Cumplidos los dieciséis años, pasó a formar parte del consejo tribal; tres años después, en 1937, ingresó en el internado para negros de Ford Hare para cursar estudios superiores. Pero cuando en 1941 supo que el jefe Jongintaba había concertado para él un matrimonio, Mandela resolvió abandonar su aldea y partió a Johannesburgo.
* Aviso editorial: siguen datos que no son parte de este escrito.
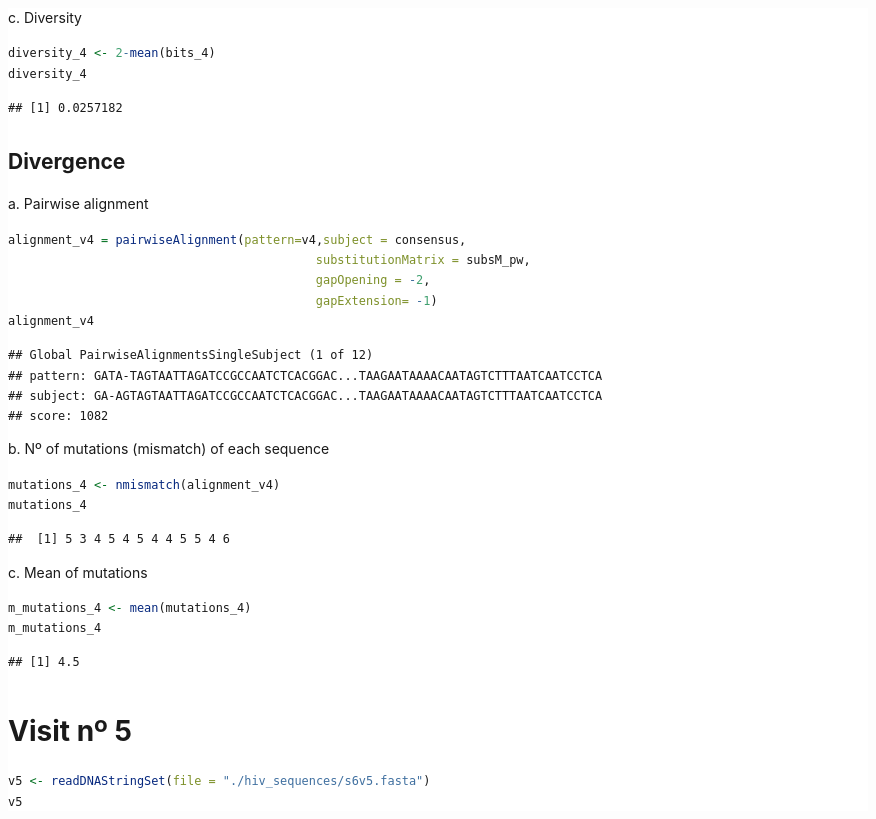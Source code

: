 c.	Diversity  

```r
diversity_4 <- 2-mean(bits_4)
diversity_4
```

```
## [1] 0.0257182
```

## Divergence
a.	Pairwise alignment

```r
alignment_v4 = pairwiseAlignment(pattern=v4,subject = consensus,
                                           substitutionMatrix = subsM_pw,
                                           gapOpening = -2, 
                                           gapExtension= -1)
alignment_v4
```

```
## Global PairwiseAlignmentsSingleSubject (1 of 12)
## pattern: GATA-TAGTAATTAGATCCGCCAATCTCACGGAC...TAAGAATAAAACAATAGTCTTTAATCAATCCTCA
## subject: GA-AGTAGTAATTAGATCCGCCAATCTCACGGAC...TAAGAATAAAACAATAGTCTTTAATCAATCCTCA
## score: 1082
```

b.	Nº of mutations (mismatch) of each sequence

```r
mutations_4 <- nmismatch(alignment_v4)
mutations_4
```

```
##  [1] 5 3 4 5 4 5 4 4 5 5 4 6
```

c.	Mean of mutations

```r
m_mutations_4 <- mean(mutations_4)
m_mutations_4
```

```
## [1] 4.5
```

# Visit nº 5 

```r
v5 <- readDNAStringSet(file = "./hiv_sequences/s6v5.fasta") 
v5
```
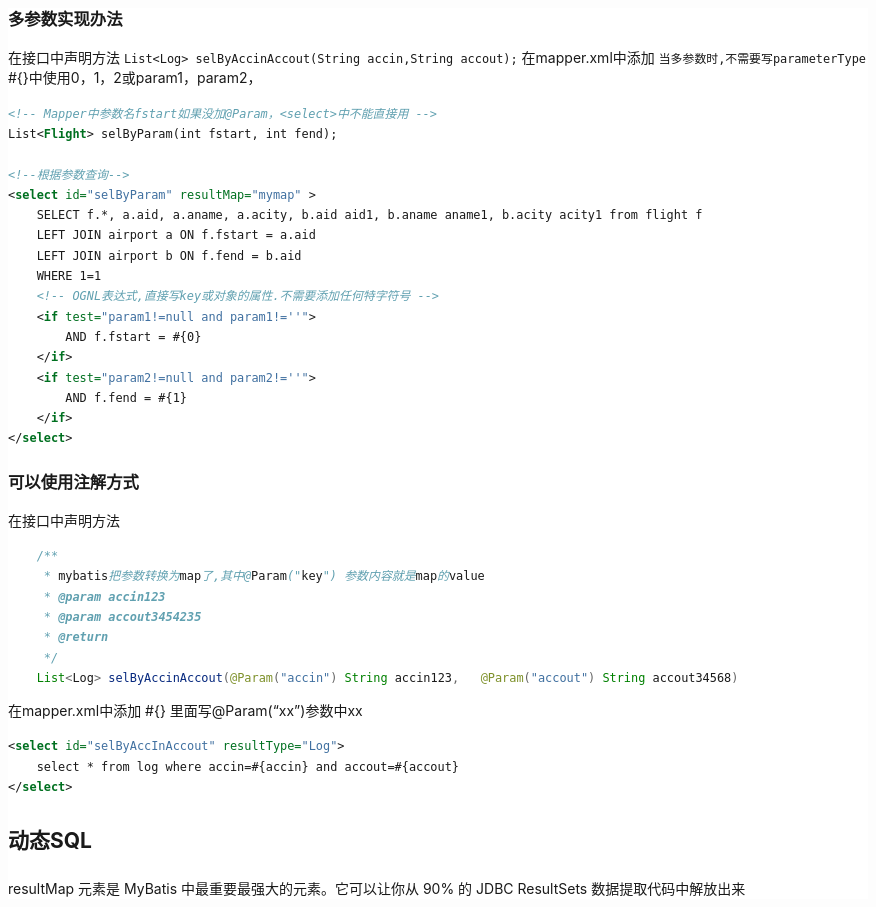 ### 多参数实现办法
在接口中声明方法
`List<Log> selByAccinAccout(String accin,String accout);`
在mapper.xml中添加
`当多参数时,不需要写parameterType `
 #{}中使用0，1，2或param1，param2，

```xml
<!-- Mapper中参数名fstart如果没加@Param，<select>中不能直接用 -->
List<Flight> selByParam(int fstart, int fend);

<!--根据参数查询-->
<select id="selByParam" resultMap="mymap" >
    SELECT f.*, a.aid, a.aname, a.acity, b.aid aid1, b.aname aname1, b.acity acity1 from flight f
    LEFT JOIN airport a ON f.fstart = a.aid
    LEFT JOIN airport b ON f.fend = b.aid
    WHERE 1=1
    <!-- OGNL表达式,直接写key或对象的属性.不需要添加任何特字符号 -->
    <if test="param1!=null and param1!=''">
        AND f.fstart = #{0}
    </if>
    <if test="param2!=null and param2!=''">
        AND f.fend = #{1}
    </if>
</select>
```

### 可以使用注解方式
在接口中声明方法

```java
	/**
	 * mybatis把参数转换为map了,其中@Param("key") 参数内容就是map的value
	 * @param accin123
	 * @param accout3454235
	 * @return
	 */
	List<Log> selByAccinAccout(@Param("accin") String accin123,   @Param("accout") String accout34568)
```
在mapper.xml中添加
 #{} 里面写@Param(“xx”)参数中xx

```xml
<select id="selByAccInAccout" resultType="Log">
	select * from log where accin=#{accin} and accout=#{accout}
</select>
```

## 动态SQL

### <ResultMap>
resultMap 元素是 MyBatis 中最重要最强大的元素。它可以让你从 90% 的 JDBC ResultSets 数据提取代码中解放出来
Pobremente establecido en el superpoblado suburbio de Alexandra, al poco de llegar conoció a Walter Sisulu, con quien trabó una amistad que sería determinante en todos los ámbitos: influyó en sus ideas políticas, le ayudó a conseguir trabajo y a finalizar sus estudios de derecho y le presentó a su prima Evelyn Mase, con la que contraería matrimonio en 1944.

Un líder nato
Tanto Walter Sisulu como la infinidad de personas que tuvieron contacto con Mandela a lo largo de su vida coinciden en señalar su extraordinaria personalidad. El poder de seducción, la confianza en sí mismo, la capacidad de trabajo, la valentía y la integridad figuran entre las virtudes por las que brillaba allá donde fuese. Sisulu captó de inmediato sus innatas dotes de líder y lo introdujo en el Congreso Nacional Africano (ANC), un movimiento de lucha contra la opresión que desde hacía décadas venían padeciendo los negros sudafricanos. Pronto sus cualidades lo situarían en puestos prominentes de la organización. En 1944, Mandela fue uno de los líderes fundadores de la Liga de la Juventud del Congreso, que llegaría a constituir el grupo dominante del Congreso Nacional Africano; su ideología era un socialismo africano: nacionalista, antirracista y antiimperialista.

En 1948 llegó al poder en Sudáfrica el Partido Nacional, que institucionalizó la segregación racial creando el régimen del apartheid. En realidad, el racismo institucional se remontaba en Sudáfrica al menos a 1911, fecha de una disposición discriminatoria que prohibía a los negros ocupar puestos de trabajo cualificados. Numerosas medidas promulgadas en las décadas siguientes (treinta y seis en total) habían llevado ya, por poner un solo ejemplo, a la exclusión de negros y mestizos del censo electoral.

El triunfo del Partido Nacional de los Afrikaaners (blancos descendientes de los boers holandeses que colonizaron el país) vino a corroborar y a ampliar sin eufemismos lo ya existente: el gobierno de Daniel Malan (1948-1954) puso en pie un sistema completo de segregación y discriminación social, económica, cultural, política y territorial en perjuicio de la mayoría negra; era el llamado apartheid o “desarrollo separado de cada raza en la zona geográfica que le es asignada”, según la definición oficial. Los gobiernos siguientes, presididos por Strijdom y Verwoerd, continuaron idéntica política. Un decreto de 1949 prohibió los matrimonios mixtos; otras leyes y reglamentos posteriores acabaron de configurar el sistema segregacionista: reconocimiento oficial de las razas, segregación a la hora de utilizar servicios (incluso el espacio de las playas) y separación en las fábricas y en los transportes públicos.

Bajo la inspiración de Gandhi, el Congreso Nacional Africano propugnaba métodos de lucha no violentos: la Liga de la Juventud del Congreso (presidida por Mandela en 1951-1952) organizó campañas de desobediencia civil contra las leyes segregacionistas. En 1952 Mandela pasó a presidir la federación del Congreso Nacional Africano de la provincia sudafricana de Transvaal, al tiempo que dirigía a los voluntarios que desafiaban al régimen; se había convertido en el líder de hecho del movimiento.